Directions ::
Lines in the listing below that include the word "periods" need to be copied.

# # #

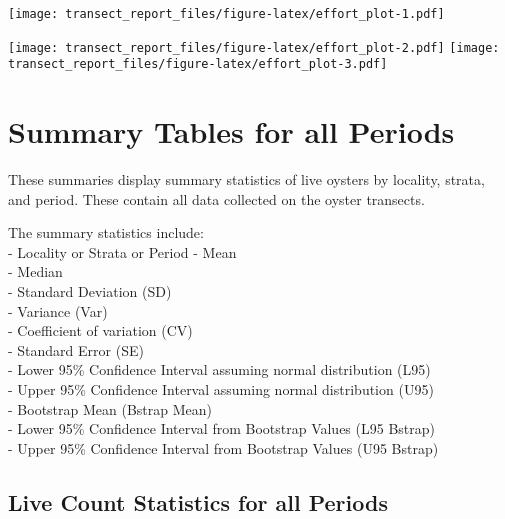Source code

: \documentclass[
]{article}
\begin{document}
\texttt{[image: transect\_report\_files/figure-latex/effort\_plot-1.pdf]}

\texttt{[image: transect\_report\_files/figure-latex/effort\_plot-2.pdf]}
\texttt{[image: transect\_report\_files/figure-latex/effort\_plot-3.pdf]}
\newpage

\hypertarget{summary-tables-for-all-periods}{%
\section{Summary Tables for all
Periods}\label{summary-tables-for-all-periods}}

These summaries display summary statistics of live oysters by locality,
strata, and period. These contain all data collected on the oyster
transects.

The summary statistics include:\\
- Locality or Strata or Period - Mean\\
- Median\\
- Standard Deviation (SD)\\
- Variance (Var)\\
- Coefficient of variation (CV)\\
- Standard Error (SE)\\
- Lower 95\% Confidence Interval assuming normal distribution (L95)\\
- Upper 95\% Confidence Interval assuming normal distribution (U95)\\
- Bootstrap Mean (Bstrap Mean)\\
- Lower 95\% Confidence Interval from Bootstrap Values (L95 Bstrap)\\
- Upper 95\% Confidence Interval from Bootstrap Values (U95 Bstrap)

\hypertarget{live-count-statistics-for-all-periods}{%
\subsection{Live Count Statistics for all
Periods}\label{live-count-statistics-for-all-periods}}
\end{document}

# # #

Solution below ::
\hypertarget{summary-tables-for-all-periods}{%
Periods}\label{summary-tables-for-all-periods}}
\hypertarget{live-count-statistics-for-all-periods}{%
Periods}\label{live-count-statistics-for-all-periods}}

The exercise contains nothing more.